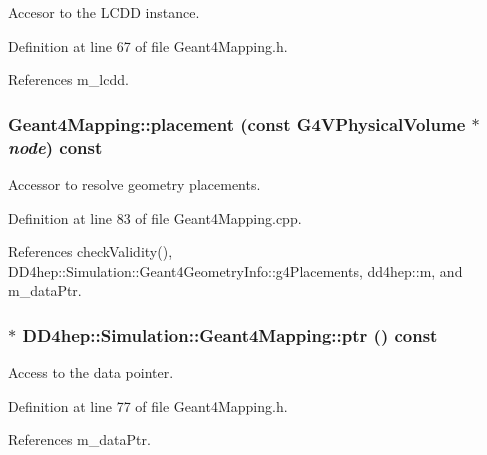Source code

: Accesor to the LCDD instance. 

Definition at line 67 of file Geant4Mapping.h.

References m\_\-lcdd.\hypertarget{class_d_d4hep_1_1_simulation_1_1_geant4_mapping_ae8bbc46d6f8a7d3a8b2ffd1322a01d1e}{
\subsubsection[{placement}]{ Geant4Mapping::placement (const G4VPhysicalVolume $\ast$ {\em node}) const}}
\label{class_d_d4hep_1_1_simulation_1_1_geant4_mapping_ae8bbc46d6f8a7d3a8b2ffd1322a01d1e}


Accessor to resolve geometry placements. 

Definition at line 83 of file Geant4Mapping.cpp.

References checkValidity(), DD4hep::Simulation::Geant4GeometryInfo::g4Placements, dd4hep::m, and m\_\-dataPtr.\hypertarget{class_d_d4hep_1_1_simulation_1_1_geant4_mapping_a2bb27aff241a897321e96001b85783da}{
\subsubsection[{ptr}]{$\ast$ DD4hep::Simulation::Geant4Mapping::ptr () const}}
\label{class_d_d4hep_1_1_simulation_1_1_geant4_mapping_a2bb27aff241a897321e96001b85783da}


Access to the data pointer. 

Definition at line 77 of file Geant4Mapping.h.

References m\_\-dataPtr.

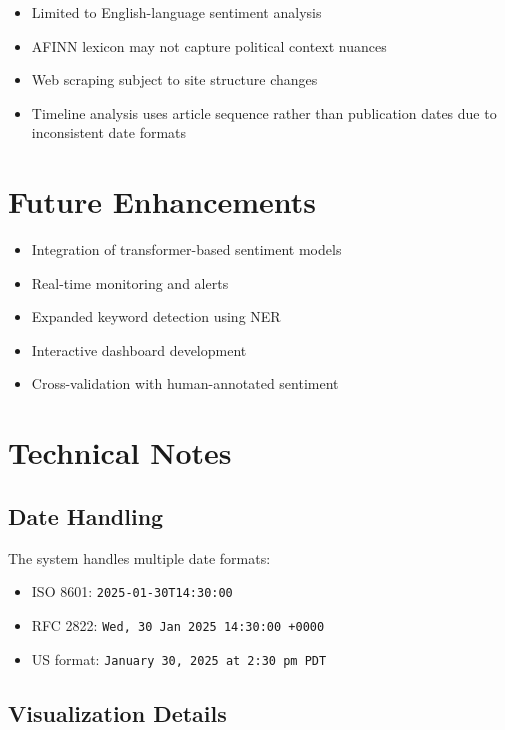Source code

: \documentclass[11pt]{article}
\begin{document}
\begin{itemize}
    \item Limited to English-language sentiment analysis
    \item AFINN lexicon may not capture political context nuances
    \item Web scraping subject to site structure changes
    \item Timeline analysis uses article sequence rather than publication dates due to inconsistent date formats
\end{itemize}

\section{Future Enhancements}

\begin{itemize}
    \item Integration of transformer-based sentiment models
    \item Real-time monitoring and alerts
    \item Expanded keyword detection using NER
    \item Interactive dashboard development
    \item Cross-validation with human-annotated sentiment
\end{itemize}

\section{Technical Notes}

\subsection{Date Handling}

The system handles multiple date formats:
\begin{itemize}
    \item ISO 8601: \texttt{2025-01-30T14:30:00}
    \item RFC 2822: \texttt{Wed, 30 Jan 2025 14:30:00 +0000}
    \item US format: \texttt{January 30, 2025 at 2:30 pm PDT}
\end{itemize}

\subsection{Visualization Details}
\end{document}

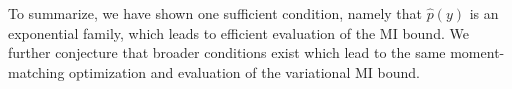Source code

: To summarize, we have shown one sufficient condition, namely that
$\hat{p}(y)$ is an exponential family, which leads to efficient
evaluation of the MI bound.  We further conjecture that broader
conditions exist which lead to the same moment-matching optimization
and evaluation of the variational MI bound.





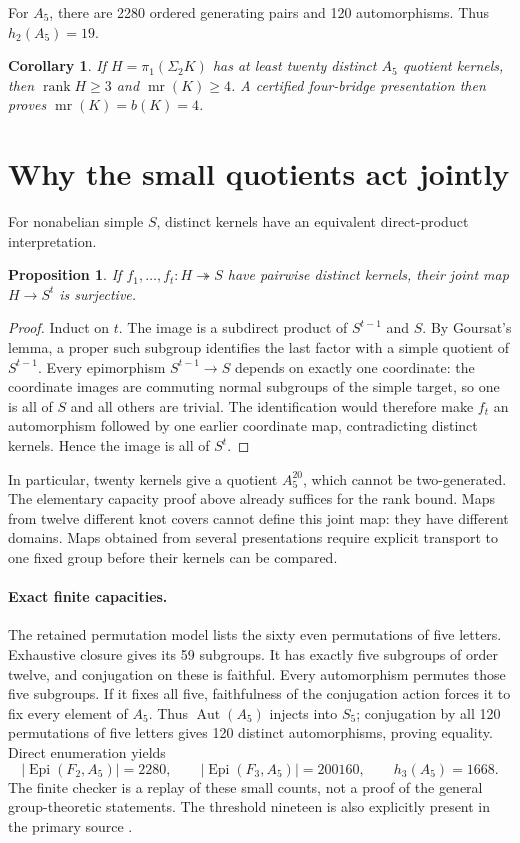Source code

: \documentclass[11pt]{article}
\newtheorem{proposition}[theorem]{Proposition}
\newtheorem{corollary}[theorem]{Corollary}
\newcommand{\mr}{\operatorname{mr}}
\newcommand{\rk}{\operatorname{rank}}
\newcommand{\Epi}{\operatorname{Epi}}
\newcommand{\Aut}{\operatorname{Aut}}
\begin{document}
For $A_5$, there are 2280 ordered generating pairs and 120
automorphisms. Thus $h_2(A_5)=19$.
\begin{corollary}\label{cor:twenty}
If $H=\pi_1(\Sigma_2K)$ has at least twenty distinct $A_5$ quotient
kernels, then $\rk H\ge3$ and $\mr(K)\ge4$. A certified four-bridge
presentation then proves $\mr(K)=b(K)=4$.
\end{corollary}

\section{Why the small quotients act jointly}

For nonabelian simple $S$, distinct kernels have an equivalent
direct-product interpretation.
\begin{proposition}
If $f_1,\ldots,f_t:H\twoheadrightarrow S$ have pairwise distinct
kernels, their joint map $H\to S^t$ is surjective.
\end{proposition}
\begin{proof}
Induct on $t$. The image is a subdirect product of $S^{t-1}$ and $S$.
By Goursat's lemma, a proper such subgroup identifies the last factor
with a simple quotient of $S^{t-1}$. Every epimorphism
$S^{t-1}\to S$ depends on exactly one coordinate: the coordinate images
are commuting normal subgroups of the simple target, so one is all of
$S$ and all others are trivial. The identification would therefore
make $f_t$ an automorphism followed by one earlier coordinate map,
contradicting distinct kernels. Hence the image is all of $S^t$.
\end{proof}

In particular, twenty kernels give a quotient $A_5^{20}$, which cannot
be two-generated. The elementary capacity proof above already suffices
for the rank bound. Maps from twelve different knot covers cannot
define this joint map: they have different domains. Maps obtained
from several presentations require explicit transport to one fixed
group before their kernels can be compared.

\paragraph{Exact finite capacities.}
The retained permutation model lists the sixty even permutations of
five letters. Exhaustive closure gives its 59 subgroups. It has exactly
five subgroups of order twelve, and conjugation on these is faithful.
Every automorphism permutes those five subgroups. If it fixes all five,
faithfulness of the conjugation action forces it to fix every element
of $A_5$. Thus $\Aut(A_5)$ injects into $S_5$; conjugation by all 120
permutations of five letters gives 120 distinct automorphisms, proving
equality. Direct enumeration yields
\[
 |\Epi(F_2,A_5)|=2280,\qquad |\Epi(F_3,A_5)|=200160,
 \qquad h_3(A_5)=1668.
\]
The finite checker is a replay of these small counts, not a proof of
the general group-theoretic statements. The threshold nineteen is
also explicitly present in the primary source \cite{bc}.
\end{document}
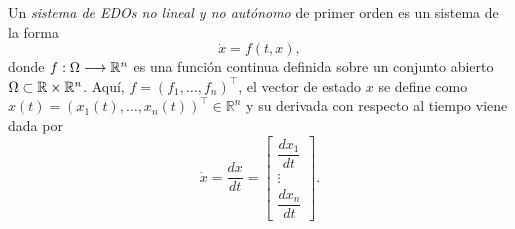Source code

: %
%
%
%
%
%
%
%
%
%
%


Un \textit{sistema de EDOs no lineal y no autónomo} de primer orden es un sistema de la forma
\begin{equation}
	\dot{x} = f(t, x),
	\label{eq: generalFormSisEDOs}
\end{equation}
donde $f: \Omega \longrightarrow {\mathbb{R}}^{n}$ es una función continua definida sobre un conjunto abierto $\Omega \subset {\mathbb{R}} \times {\mathbb{R}}^{n}$. Aquí, $f = (f_1, \ldots, f_n)^\top$, el vector de estado $x$ se define como $x(t) = (x_{1}(t), \ldots, x_{n}(t))^\top \in \mathbb{R}^n$ y su derivada con respecto al tiempo viene dada por
\begin{equation*}
	\dot{x} = \dfrac{dx}{dt} = 
	\begin{bmatrix}
			\dfrac{dx_{1}}{dt} \\
			\vdots \\
			\dfrac{dx_{n}}{dt}
		\end{bmatrix}.
\end{equation*}

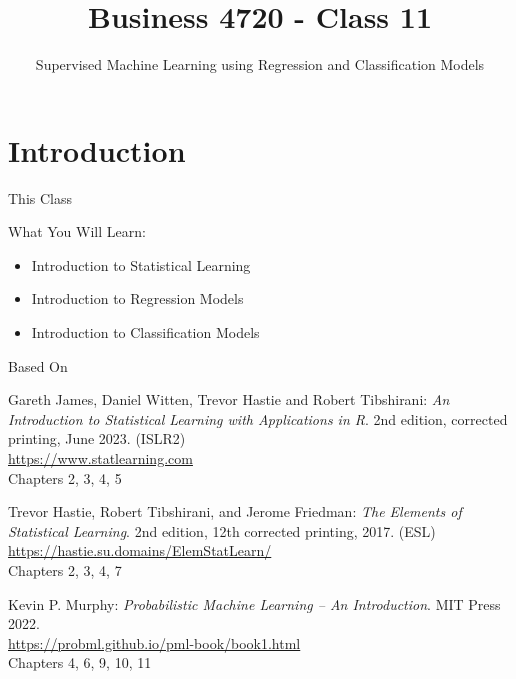 \documentclass[ignorenonframetext,xcolor=x11names]{beamer}
\title{Business 4720 - Class 11}
\subtitle{Supervised Machine Learning using Regression and Classification Models}
\begin{document}
\begin{frame}[label=full]{}
  \titlepage
  \footnotesize
  
\end{frame}

\section{Introduction}

\begin{frame}[label=full]{This Class}

\begin{block}{What You Will Learn:}
\begin{itemize}
  \item Introduction to Statistical Learning
  \item Introduction to Regression Models
  \item Introduction to Classification Models
\end{itemize}
\end{block}
\end{frame}

\begin{frame}[label=full]{Based On}
\small
\begin{block}{}
Gareth James, Daniel Witten, Trevor Hastie and Robert Tibshirani: \emph{An Introduction to Statistical Learning with Applications in R}. 2nd edition, corrected printing, June 2023. (ISLR2) \\
\vspace{1mm}
\url{https://www.statlearning.com} \\
\vspace{1mm}
Chapters 2, 3, 4, 5
\end{block}

\begin{block}{}
Trevor Hastie, Robert Tibshirani, and Jerome Friedman: \emph{The Elements of Statistical Learning}. 2nd edition, 12th corrected printing, 2017. (ESL) \\
\vspace{1mm}
\url{https://hastie.su.domains/ElemStatLearn/} \\
\vspace{1mm}
Chapters 2, 3, 4, 7
\end{block}

\begin{block}{}
Kevin P. Murphy: \emph{Probabilistic Machine Learning -- An Introduction}. MIT Press 2022. \\
\vspace{1mm}
\url{https://probml.github.io/pml-book/book1.html} \\
\vspace{1mm}
Chapters 4, 6, 9, 10, 11
\end{block}
\end{frame}
\end{document}
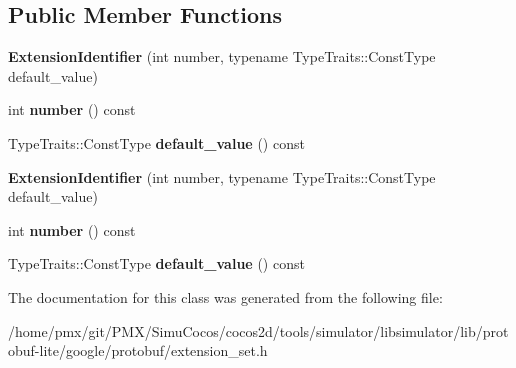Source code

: \subsection*{Public Member Functions}
\begin{DoxyCompactItemize}
\item 
\mbox{\label{classgoogle_1_1protobuf_1_1internal_1_1ExtensionIdentifier_a12e28c8bde3d7998e22f7514d11fb846}} 
{\bfseries Extension\+Identifier} (int number, typename Type\+Traits\+::\+Const\+Type default\+\_\+value)
\item 
\mbox{\label{classgoogle_1_1protobuf_1_1internal_1_1ExtensionIdentifier_a7bd471b085aa4ecbed24bbe3bc6a6722}} 
int {\bfseries number} () const
\item 
\mbox{\label{classgoogle_1_1protobuf_1_1internal_1_1ExtensionIdentifier_a62c113ec3676487c791da8818cf62f4d}} 
Type\+Traits\+::\+Const\+Type {\bfseries default\+\_\+value} () const
\item 
\mbox{\label{classgoogle_1_1protobuf_1_1internal_1_1ExtensionIdentifier_a12e28c8bde3d7998e22f7514d11fb846}} 
{\bfseries Extension\+Identifier} (int number, typename Type\+Traits\+::\+Const\+Type default\+\_\+value)
\item 
\mbox{\label{classgoogle_1_1protobuf_1_1internal_1_1ExtensionIdentifier_a7bd471b085aa4ecbed24bbe3bc6a6722}} 
int {\bfseries number} () const
\item 
\mbox{\label{classgoogle_1_1protobuf_1_1internal_1_1ExtensionIdentifier_a62c113ec3676487c791da8818cf62f4d}} 
Type\+Traits\+::\+Const\+Type {\bfseries default\+\_\+value} () const
\end{DoxyCompactItemize}


The documentation for this class was generated from the following file\+:\begin{DoxyCompactItemize}
\item 
/home/pmx/git/\+P\+M\+X/\+Simu\+Cocos/cocos2d/tools/simulator/libsimulator/lib/protobuf-\/lite/google/protobuf/extension\+\_\+set.\+h\end{DoxyCompactItemize}
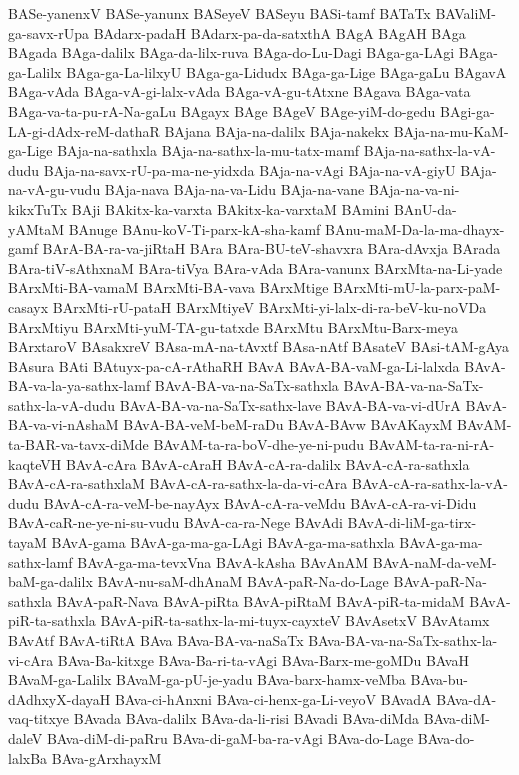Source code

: {BASe-yanenxV
BASe-yanunx
BASeyeV
BASeyu
BASi-tamf
BATaTx
BAValiM-ga-savx-rUpa
BAdarx-padaH
BAdarx-pa-da-satxthA
BAgA
BAgAH
BAga
BAgada
BAga-dalilx
BAga-da-lilx-ruva
BAga-do-Lu-Dagi
BAga-ga-LAgi
BAga-ga-Lalilx
BAga-ga-La-lilxyU
BAga-ga-Lidudx
BAga-ga-Lige
BAga-gaLu
BAgavA
BAga-vAda
BAga-vA-gi-lalx-vAda
BAga-vA-gu-tAtxne
BAgava
BAga-vata
BAga-va-ta-pu-rA-Na-gaLu
BAgayx
BAge
BAgeV
BAge-yiM-do-gedu
BAgi-ga-LA-gi-dAdx-reM-dathaR
BAjana
BAja-na-dalilx
BAja-nakekx
BAja-na-mu-KaM-ga-Lige
BAja-na-sathxla
BAja-na-sathx-la-mu-tatx-mamf
BAja-na-sathx-la-vA-dudu
BAja-na-savx-rU-pa-ma-ne-yidxda
BAja-na-vAgi
BAja-na-vA-giyU
BAja-na-vA-gu-vudu
BAja-nava
BAja-na-va-Lidu
BAja-na-vane
BAja-na-va-ni-kikxTuTx
BAji
BAkitx-ka-varxta
BAkitx-ka-varxtaM
BAmini
BAnU-da-yAMtaM
BAnuge
BAnu-koV-Ti-parx-kA-sha-kamf
BAnu-maM-Da-la-ma-dhayx-gamf
BArA-BA-ra-va-jiRtaH
BAra
BAra-BU-teV-shavxra
BAra-dAvxja
BArada
BAra-tiV-sAthxnaM
BAra-tiVya
BAra-vAda
BAra-vanunx
BArxMta-na-Li-yade
BArxMti-BA-vamaM
BArxMti-BA-vava
BArxMtige
BArxMti-mU-la-parx-paM-casayx
BArxMti-rU-pataH
BArxMtiyeV
BArxMti-yi-lalx-di-ra-beV-ku-noVDa
BArxMtiyu
BArxMti-yuM-TA-gu-tatxde
BArxMtu
BArxMtu-Barx-meya
BArxtaroV
BAsakxreV
BAsa-mA-na-tAvxtf
BAsa-nAtf
BAsateV
BAsi-tAM-gAya
BAsura
BAti
BAtuyx-pa-cA-rAthaRH
BAvA
BAvA-BA-vaM-ga-Li-lalxda
BAvA-BA-va-la-ya-sathx-lamf
BAvA-BA-va-na-SaTx-sathxla
BAvA-BA-va-na-SaTx-sathx-la-vA-dudu
BAvA-BA-va-na-SaTx-sathx-lave
BAvA-BA-va-vi-dUrA
BAvA-BA-va-vi-nAshaM
BAvA-BA-veM-beM-raDu
BAvA-BAvw
BAvAKayxM
BAvAM-ta-BAR-va-tavx-diMde
BAvAM-ta-ra-boV-dhe-ye-ni-pudu
BAvAM-ta-ra-ni-rA-kaqteVH
BAvA-cAra
BAvA-cAraH
BAvA-cA-ra-dalilx
BAvA-cA-ra-sathxla
BAvA-cA-ra-sathxlaM
BAvA-cA-ra-sathx-la-da-vi-cAra
BAvA-cA-ra-sathx-la-vA-dudu
BAvA-cA-ra-veM-be-nayAyx
BAvA-cA-ra-veMdu
BAvA-cA-ra-vi-Didu
BAvA-caR-ne-ye-ni-su-vudu
BAvA-ca-ra-Nege
BAvAdi
BAvA-di-liM-ga-tirx-tayaM
BAvA-gama
BAvA-ga-ma-ga-LAgi
BAvA-ga-ma-sathxla
BAvA-ga-ma-sathx-lamf
BAvA-ga-ma-tevxVna
BAvA-kAsha
BAvAnAM
BAvA-naM-da-veM-baM-ga-dalilx
BAvA-nu-saM-dhAnaM
BAvA-paR-Na-do-Lage
BAvA-paR-Na-sathxla
BAvA-paR-Nava
BAvA-piRta
BAvA-piRtaM
BAvA-piR-ta-midaM
BAvA-piR-ta-sathxla
BAvA-piR-ta-sathx-la-mi-tuyx-cayxteV
BAvAsetxV
BAvAtamx
BAvAtf
BAvA-tiRtA
BAva
BAva-BA-va-naSaTx
BAva-BA-va-na-SaTx-sathx-la-vi-cAra
BAva-Ba-kitxge
BAva-Ba-ri-ta-vAgi
BAva-Barx-me-goMDu
BAvaH
BAvaM-ga-Lalilx
BAvaM-ga-pU-je-yadu
BAva-barx-hamx-veMba
BAva-bu-dAdhxyX-dayaH
BAva-ci-hAnxni
BAva-ci-henx-ga-Li-veyoV
BAvadA
BAva-dA-vaq-titxye
BAvada
BAva-dalilx
BAva-da-li-risi
BAvadi
BAva-diMda
BAva-diM-daleV
BAva-diM-di-paRru
BAva-di-gaM-ba-ra-vAgi
BAva-do-Lage
BAva-do-lalxBa
BAva-gArxhayxM
}
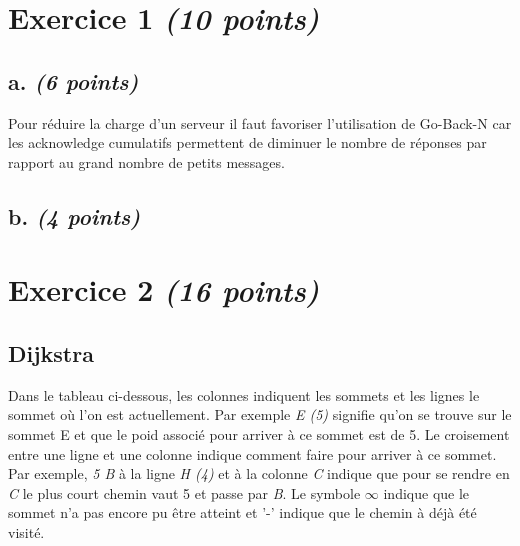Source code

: \documentclass{article}
\begin{document}
\section{Exercice 1 \emph{(10 points)}}

\subsection{a. \emph{(6 points)}} %

Pour réduire la charge d'un serveur il faut favoriser l'utilisation de Go-Back-N car les acknowledge cumulatifs permettent de diminuer le nombre de réponses par rapport au grand nombre de petits messages.

\subsection{b. \emph{(4 points)}}

\clearpage

\section{Exercice 2 \emph{(16 points)}}

\subsection{Dijkstra}

Dans le tableau ci-dessous, les colonnes indiquent les sommets et les lignes le sommet où l'on est actuellement. Par exemple \emph{E (5)} signifie qu'on se trouve sur le sommet E et que le poid associé pour arriver à ce sommet est de 5. Le croisement entre une ligne et une colonne indique comment faire pour arriver à ce sommet. Par exemple, \emph{5 B} à la ligne \emph{H (4)} et à la colonne \emph{C} indique que pour se rendre en \emph{C} le plus court chemin vaut 5 et passe par \emph{B}. Le symbole $\infty$ indique que le sommet n'a pas encore pu être atteint et '-' indique que le chemin à déjà été visité. 

\hfill
\end{document}
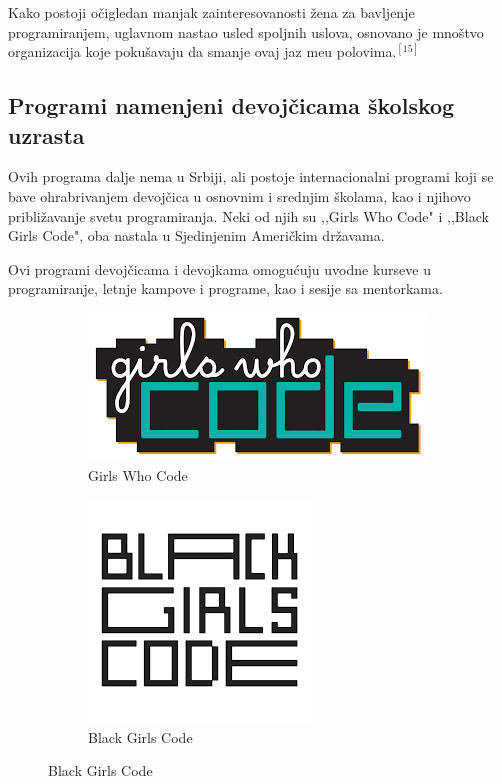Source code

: \documentclass[12pt]{article}
\begin{document}
Kako postoji očigledan manjak zainteresovanosti žena za bavljenje programiranjem, uglavnom nastao usled spoljnih uslova, osnovano je mnoštvo organizacija koje pokušavaju da smanje ovaj jaz me\dj u polovima.$^{[15]}$

\subsection{Programi namenjeni devojčicama školskog uzrasta}

Ovih programa dalje nema u Srbiji, ali postoje internacionalni programi koji se bave ohrabrivanjem devojčica u osnovnim i srednjim školama, kao i njihovo približavanje svetu programiranja. Neki od njih su ,,Girls Who Code" i ,,Black Girls Code", oba nastala u Sjedinjenim Američkim državama.

Ovi programi devojčicama i devojkama omogućuju uvodne kurseve u programiranje, letnje kampove i programe, kao i sesije sa mentorkama.

\begin{figure}[htp]
    \centering
    \begin{subfigure}{.5\textwidth}
        \centering
        \includegraphics[width=0.5\linewidth]{gwc.png}
        \caption{Girls Who Code}
    \end{subfigure}

    \begin{subfigure}{.5\textwidth}
    \centering
    \includegraphics[width=0.5\linewidth]{gbc.png}
    \caption{Black Girls Code}
    \end{subfigure}
\end{figure}
\end{document}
##############################
→ What is expected
Would you quote everything above from the line containing "BAja-na-sathxla" down to the line containing "BAvA-cA-ra-dalilx"? Include both of those lines and nothing else.

→ Response for this exercise
BAja-na-sathxla
BAja-na-sathx-la-mu-tatx-mamf
BAja-na-sathx-la-vA-dudu
BAja-na-savx-rU-pa-ma-ne-yidxda
BAja-na-vAgi
BAja-na-vA-giyU
BAja-na-vA-gu-vudu
BAja-nava
BAja-na-va-Lidu
BAja-na-vane
BAja-na-va-ni-kikxTuTx
BAji
BAkitx-ka-varxta
BAkitx-ka-varxtaM
BAmini
BAnU-da-yAMtaM
BAnuge
BAnu-koV-Ti-parx-kA-sha-kamf
BAnu-maM-Da-la-ma-dhayx-gamf
BArA-BA-ra-va-jiRtaH
BAra
BAra-BU-teV-shavxra
BAra-dAvxja
BArada
BAra-tiV-sAthxnaM
BAra-tiVya
BAra-vAda
BAra-vanunx
BArxMta-na-Li-yade
BArxMti-BA-vamaM
BArxMti-BA-vava
BArxMtige
BArxMti-mU-la-parx-paM-casayx
BArxMti-rU-pataH
BArxMtiyeV
BArxMti-yi-lalx-di-ra-beV-ku-noVDa
BArxMtiyu
BArxMti-yuM-TA-gu-tatxde
BArxMtu
BArxMtu-Barx-meya
BArxtaroV
BAsakxreV
BAsa-mA-na-tAvxtf
BAsa-nAtf
BAsateV
BAsi-tAM-gAya
BAsura
BAti
BAtuyx-pa-cA-rAthaRH
BAvA
BAvA-BA-vaM-ga-Li-lalxda
BAvA-BA-va-la-ya-sathx-lamf
BAvA-BA-va-na-SaTx-sathxla
BAvA-BA-va-na-SaTx-sathx-la-vA-dudu
BAvA-BA-va-na-SaTx-sathx-lave
BAvA-BA-va-vi-dUrA
BAvA-BA-va-vi-nAshaM
BAvA-BA-veM-beM-raDu
BAvA-BAvw
BAvAKayxM
BAvAM-ta-BAR-va-tavx-diMde
BAvAM-ta-ra-boV-dhe-ye-ni-pudu
BAvAM-ta-ra-ni-rA-kaqteVH
BAvA-cAra
BAvA-cAraH
BAvA-cA-ra-dalilx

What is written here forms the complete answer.